The task: Lines holding the word "nvim" must be located in the listing below and copied.

Extracted information:
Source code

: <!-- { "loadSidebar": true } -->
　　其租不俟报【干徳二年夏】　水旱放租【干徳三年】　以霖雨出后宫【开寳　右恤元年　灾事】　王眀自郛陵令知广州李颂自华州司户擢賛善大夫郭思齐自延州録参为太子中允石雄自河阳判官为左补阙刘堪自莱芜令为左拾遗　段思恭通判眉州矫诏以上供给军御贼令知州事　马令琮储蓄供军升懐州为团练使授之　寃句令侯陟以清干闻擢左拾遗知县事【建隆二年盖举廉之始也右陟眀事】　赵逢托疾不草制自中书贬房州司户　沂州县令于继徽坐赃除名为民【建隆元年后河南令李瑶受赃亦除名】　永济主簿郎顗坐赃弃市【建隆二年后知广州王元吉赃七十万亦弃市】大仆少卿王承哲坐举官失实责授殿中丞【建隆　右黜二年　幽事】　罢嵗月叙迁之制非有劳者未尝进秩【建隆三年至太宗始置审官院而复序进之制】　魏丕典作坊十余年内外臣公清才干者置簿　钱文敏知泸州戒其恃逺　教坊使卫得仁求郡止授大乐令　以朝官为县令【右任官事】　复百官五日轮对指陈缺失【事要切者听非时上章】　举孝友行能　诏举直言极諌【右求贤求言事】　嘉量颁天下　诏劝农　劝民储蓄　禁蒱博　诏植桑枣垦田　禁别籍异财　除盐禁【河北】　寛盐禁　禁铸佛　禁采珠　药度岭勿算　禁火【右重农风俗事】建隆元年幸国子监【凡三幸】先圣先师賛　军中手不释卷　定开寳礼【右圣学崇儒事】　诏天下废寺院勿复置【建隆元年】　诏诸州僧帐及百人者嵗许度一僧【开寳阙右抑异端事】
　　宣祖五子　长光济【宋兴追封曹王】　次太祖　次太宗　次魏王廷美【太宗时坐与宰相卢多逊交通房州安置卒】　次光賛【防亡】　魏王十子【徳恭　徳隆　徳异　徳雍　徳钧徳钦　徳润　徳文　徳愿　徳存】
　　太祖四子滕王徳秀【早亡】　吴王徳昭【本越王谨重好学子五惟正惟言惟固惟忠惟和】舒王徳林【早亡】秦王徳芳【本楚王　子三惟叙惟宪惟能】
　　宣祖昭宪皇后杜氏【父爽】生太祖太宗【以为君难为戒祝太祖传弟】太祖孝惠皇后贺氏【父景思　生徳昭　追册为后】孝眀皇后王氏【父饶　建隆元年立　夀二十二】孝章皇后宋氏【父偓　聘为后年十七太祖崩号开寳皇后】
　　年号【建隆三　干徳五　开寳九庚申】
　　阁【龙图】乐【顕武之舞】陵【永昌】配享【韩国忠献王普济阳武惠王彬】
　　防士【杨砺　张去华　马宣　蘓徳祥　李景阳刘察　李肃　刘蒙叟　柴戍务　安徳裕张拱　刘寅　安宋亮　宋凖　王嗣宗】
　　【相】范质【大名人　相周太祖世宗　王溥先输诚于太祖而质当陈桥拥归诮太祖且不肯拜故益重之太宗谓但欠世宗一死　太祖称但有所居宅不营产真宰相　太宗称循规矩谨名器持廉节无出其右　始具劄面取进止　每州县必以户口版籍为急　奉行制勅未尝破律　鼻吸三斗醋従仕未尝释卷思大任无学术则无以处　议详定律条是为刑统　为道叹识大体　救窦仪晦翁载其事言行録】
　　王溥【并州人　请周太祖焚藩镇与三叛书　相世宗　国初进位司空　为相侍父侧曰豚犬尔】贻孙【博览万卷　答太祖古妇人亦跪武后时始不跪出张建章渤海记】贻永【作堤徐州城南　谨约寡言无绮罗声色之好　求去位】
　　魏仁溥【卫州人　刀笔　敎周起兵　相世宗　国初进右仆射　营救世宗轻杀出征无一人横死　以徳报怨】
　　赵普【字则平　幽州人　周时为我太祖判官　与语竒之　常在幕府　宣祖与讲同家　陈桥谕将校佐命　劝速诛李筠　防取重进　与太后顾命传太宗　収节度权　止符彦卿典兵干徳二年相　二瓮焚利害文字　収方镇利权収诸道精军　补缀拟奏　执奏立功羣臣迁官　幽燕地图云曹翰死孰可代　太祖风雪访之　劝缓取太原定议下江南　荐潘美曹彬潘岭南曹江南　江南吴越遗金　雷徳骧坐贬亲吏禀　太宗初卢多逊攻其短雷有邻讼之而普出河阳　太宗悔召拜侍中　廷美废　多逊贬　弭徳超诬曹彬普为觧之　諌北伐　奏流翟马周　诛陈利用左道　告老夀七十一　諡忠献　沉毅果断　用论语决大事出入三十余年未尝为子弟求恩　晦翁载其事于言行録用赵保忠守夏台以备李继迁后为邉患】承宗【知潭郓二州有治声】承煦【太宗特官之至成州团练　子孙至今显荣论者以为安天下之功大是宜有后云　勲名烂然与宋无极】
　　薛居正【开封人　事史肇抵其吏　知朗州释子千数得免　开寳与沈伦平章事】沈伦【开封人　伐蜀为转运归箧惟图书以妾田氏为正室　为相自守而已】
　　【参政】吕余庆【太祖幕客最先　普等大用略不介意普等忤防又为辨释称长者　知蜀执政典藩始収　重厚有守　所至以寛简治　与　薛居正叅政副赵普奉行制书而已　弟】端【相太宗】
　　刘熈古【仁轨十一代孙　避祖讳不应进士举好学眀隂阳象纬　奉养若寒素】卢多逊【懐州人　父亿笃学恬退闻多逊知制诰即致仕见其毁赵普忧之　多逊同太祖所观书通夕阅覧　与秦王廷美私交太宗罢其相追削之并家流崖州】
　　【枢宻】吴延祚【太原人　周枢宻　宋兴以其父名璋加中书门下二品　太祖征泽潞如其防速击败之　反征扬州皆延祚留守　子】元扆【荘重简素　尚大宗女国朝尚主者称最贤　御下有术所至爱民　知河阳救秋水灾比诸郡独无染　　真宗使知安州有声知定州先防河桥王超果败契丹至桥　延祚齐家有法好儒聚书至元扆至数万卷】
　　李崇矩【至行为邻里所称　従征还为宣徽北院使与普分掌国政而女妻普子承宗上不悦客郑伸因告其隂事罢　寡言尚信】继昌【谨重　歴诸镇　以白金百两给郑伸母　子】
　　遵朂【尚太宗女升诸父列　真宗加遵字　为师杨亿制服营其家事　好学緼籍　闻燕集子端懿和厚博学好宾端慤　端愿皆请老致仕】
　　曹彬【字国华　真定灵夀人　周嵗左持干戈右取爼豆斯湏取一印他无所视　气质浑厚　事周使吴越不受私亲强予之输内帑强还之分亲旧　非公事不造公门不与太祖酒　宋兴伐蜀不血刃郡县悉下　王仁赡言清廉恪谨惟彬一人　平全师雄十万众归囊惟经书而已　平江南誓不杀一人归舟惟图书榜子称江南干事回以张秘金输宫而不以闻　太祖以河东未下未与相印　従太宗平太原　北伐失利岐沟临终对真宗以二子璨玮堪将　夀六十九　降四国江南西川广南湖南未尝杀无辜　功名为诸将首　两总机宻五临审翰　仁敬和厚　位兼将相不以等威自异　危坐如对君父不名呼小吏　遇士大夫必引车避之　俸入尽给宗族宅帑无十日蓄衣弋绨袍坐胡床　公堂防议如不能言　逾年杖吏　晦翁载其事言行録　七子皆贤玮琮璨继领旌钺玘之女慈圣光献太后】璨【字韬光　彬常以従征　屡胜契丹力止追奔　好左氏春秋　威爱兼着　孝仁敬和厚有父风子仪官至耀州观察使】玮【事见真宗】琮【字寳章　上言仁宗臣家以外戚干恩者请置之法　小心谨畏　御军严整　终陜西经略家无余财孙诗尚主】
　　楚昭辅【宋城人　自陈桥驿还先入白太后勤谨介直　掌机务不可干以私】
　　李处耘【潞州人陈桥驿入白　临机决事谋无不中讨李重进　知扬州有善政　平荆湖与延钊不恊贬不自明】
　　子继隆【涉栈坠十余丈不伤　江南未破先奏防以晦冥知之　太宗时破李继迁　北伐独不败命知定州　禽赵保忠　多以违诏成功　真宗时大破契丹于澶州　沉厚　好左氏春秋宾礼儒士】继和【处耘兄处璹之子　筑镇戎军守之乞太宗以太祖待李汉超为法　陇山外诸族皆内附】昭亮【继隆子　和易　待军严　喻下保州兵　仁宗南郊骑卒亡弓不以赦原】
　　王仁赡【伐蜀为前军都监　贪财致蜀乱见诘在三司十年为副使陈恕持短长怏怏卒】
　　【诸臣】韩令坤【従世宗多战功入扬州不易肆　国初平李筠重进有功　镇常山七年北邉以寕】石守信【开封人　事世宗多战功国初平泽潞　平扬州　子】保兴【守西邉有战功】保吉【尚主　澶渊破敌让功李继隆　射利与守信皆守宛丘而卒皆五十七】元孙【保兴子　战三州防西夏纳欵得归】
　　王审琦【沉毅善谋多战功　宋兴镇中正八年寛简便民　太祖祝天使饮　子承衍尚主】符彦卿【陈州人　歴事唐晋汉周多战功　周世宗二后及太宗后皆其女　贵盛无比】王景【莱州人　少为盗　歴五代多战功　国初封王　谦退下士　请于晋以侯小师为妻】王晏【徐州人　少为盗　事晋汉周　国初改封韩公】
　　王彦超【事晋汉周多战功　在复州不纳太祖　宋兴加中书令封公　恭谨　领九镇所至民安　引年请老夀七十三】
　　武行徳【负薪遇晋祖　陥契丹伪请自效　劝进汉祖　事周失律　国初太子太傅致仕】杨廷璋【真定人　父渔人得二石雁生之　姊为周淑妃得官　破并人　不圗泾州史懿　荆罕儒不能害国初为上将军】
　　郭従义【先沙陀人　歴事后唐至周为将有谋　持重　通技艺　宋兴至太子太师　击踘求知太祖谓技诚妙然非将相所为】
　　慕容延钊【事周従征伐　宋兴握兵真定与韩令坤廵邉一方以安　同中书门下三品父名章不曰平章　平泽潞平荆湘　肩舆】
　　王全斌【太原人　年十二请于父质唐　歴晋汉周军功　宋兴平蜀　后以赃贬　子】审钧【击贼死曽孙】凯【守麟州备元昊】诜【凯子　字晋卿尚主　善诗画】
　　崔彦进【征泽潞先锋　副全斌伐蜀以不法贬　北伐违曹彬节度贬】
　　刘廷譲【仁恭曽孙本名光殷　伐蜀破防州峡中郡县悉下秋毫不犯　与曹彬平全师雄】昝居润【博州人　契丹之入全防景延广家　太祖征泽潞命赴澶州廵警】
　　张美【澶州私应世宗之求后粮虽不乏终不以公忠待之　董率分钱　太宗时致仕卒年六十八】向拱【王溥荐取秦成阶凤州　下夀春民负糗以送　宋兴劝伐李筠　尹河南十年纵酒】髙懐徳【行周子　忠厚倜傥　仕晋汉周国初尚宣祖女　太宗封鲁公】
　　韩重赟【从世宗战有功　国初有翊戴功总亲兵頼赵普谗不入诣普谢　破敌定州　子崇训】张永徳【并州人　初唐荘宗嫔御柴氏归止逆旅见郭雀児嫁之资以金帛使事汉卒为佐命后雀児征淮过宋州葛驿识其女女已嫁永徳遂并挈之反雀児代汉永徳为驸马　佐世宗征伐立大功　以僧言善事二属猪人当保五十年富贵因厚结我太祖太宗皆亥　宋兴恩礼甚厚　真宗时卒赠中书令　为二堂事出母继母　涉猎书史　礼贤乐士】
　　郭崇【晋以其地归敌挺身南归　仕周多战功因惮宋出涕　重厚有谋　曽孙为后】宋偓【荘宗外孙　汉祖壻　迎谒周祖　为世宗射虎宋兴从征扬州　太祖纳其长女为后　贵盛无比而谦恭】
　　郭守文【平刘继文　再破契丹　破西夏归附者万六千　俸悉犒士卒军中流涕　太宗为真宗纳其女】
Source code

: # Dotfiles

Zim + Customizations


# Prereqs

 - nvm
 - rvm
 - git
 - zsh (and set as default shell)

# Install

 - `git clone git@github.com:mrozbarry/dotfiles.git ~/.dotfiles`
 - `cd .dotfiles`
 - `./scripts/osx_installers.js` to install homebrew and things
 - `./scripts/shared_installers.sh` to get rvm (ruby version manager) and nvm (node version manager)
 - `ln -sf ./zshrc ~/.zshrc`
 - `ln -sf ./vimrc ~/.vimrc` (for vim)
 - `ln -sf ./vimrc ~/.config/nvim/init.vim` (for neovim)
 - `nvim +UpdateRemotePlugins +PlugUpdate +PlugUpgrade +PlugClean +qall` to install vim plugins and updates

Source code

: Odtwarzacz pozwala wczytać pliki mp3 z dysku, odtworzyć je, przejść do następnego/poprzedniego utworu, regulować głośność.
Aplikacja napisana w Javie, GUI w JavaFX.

Result of this exercise:
 - `ln -sf ./vimrc ~/.config/nvim/init.vim` (for neovim)
 - `nvim +UpdateRemotePlugins +PlugUpdate +PlugUpgrade +PlugClean +qall` to install vim plugins and updates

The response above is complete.